Seolah-olah sebagian orang memerlukan kisah traumatis untuk memahami keputusan mereka untuk berhenti minum; Jika tidak, pantangan Anda yang tiba-tiba akan menutupi konsumsi Anda yang terus-menerus dan mereka menafsirkan pilihan Anda sebagai kritik terhadap mereka.

Oleh karena itu, orang yang berhenti minum terus-menerus ditanya alasannya; Mereka bertanya padaku sepanjang waktu. Beberapa orang memiliki jawaban yang memuaskan pertanyaan ini (jika mereka menggambarkan, misalnya, mencapai titik terendah), namun yang lain tidak. Lagi pula, itu bukan urusan siapa-siapa.

Sekarang saya terkadang mengakhiri konsultasi dengan lelucon: “Saya meninggalkannya karena saya sudah meminum semuanya.” Hal ini biasanya cukup mencela diri sendiri untuk membuat orang terus maju.

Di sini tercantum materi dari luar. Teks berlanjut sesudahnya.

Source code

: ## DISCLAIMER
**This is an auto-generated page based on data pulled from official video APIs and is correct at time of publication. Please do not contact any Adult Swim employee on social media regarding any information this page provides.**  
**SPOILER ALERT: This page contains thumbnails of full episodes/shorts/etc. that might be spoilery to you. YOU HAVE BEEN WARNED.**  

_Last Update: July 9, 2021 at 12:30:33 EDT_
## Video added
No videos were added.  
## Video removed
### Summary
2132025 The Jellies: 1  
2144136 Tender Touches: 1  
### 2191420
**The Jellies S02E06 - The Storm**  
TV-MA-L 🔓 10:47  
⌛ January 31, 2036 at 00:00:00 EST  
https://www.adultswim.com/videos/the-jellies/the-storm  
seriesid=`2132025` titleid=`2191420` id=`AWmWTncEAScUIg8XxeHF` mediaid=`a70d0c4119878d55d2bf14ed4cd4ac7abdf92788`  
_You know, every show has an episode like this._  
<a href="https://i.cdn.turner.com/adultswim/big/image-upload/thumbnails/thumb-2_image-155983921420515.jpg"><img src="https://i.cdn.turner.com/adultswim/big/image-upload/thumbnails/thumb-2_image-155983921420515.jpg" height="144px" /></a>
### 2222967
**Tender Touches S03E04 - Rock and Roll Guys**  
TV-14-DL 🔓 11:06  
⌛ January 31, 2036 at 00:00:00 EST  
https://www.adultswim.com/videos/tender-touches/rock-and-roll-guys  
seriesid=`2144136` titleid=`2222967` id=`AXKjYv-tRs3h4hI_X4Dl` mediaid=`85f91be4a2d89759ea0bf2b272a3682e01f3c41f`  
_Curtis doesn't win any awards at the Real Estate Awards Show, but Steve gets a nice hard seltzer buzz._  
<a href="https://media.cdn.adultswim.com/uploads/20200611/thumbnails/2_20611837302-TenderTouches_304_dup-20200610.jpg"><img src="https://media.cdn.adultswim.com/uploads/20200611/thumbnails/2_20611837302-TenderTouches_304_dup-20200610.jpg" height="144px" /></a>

Namun pertanyaan yang sering muncul adalah: Mengapa saya tidak bisa tetap terlibat dalam kemewahan minuman elit, di mana orang-orang menjadi sommelier amatir, menampilkan pengetahuan dan koleksi anggur berkualitas mereka sebagai penanda kelas? Mengapa saya tidak bisa sesekali menikmati koktail mewah yang dibuat dengan ramuan eksotis atau pahit dan dihias dengan kacang atau bunga yang bisa dimakan?

Ya, alkohol elit tetaplah alkohol dan saya masih tidak menginginkan atau membutuhkannya.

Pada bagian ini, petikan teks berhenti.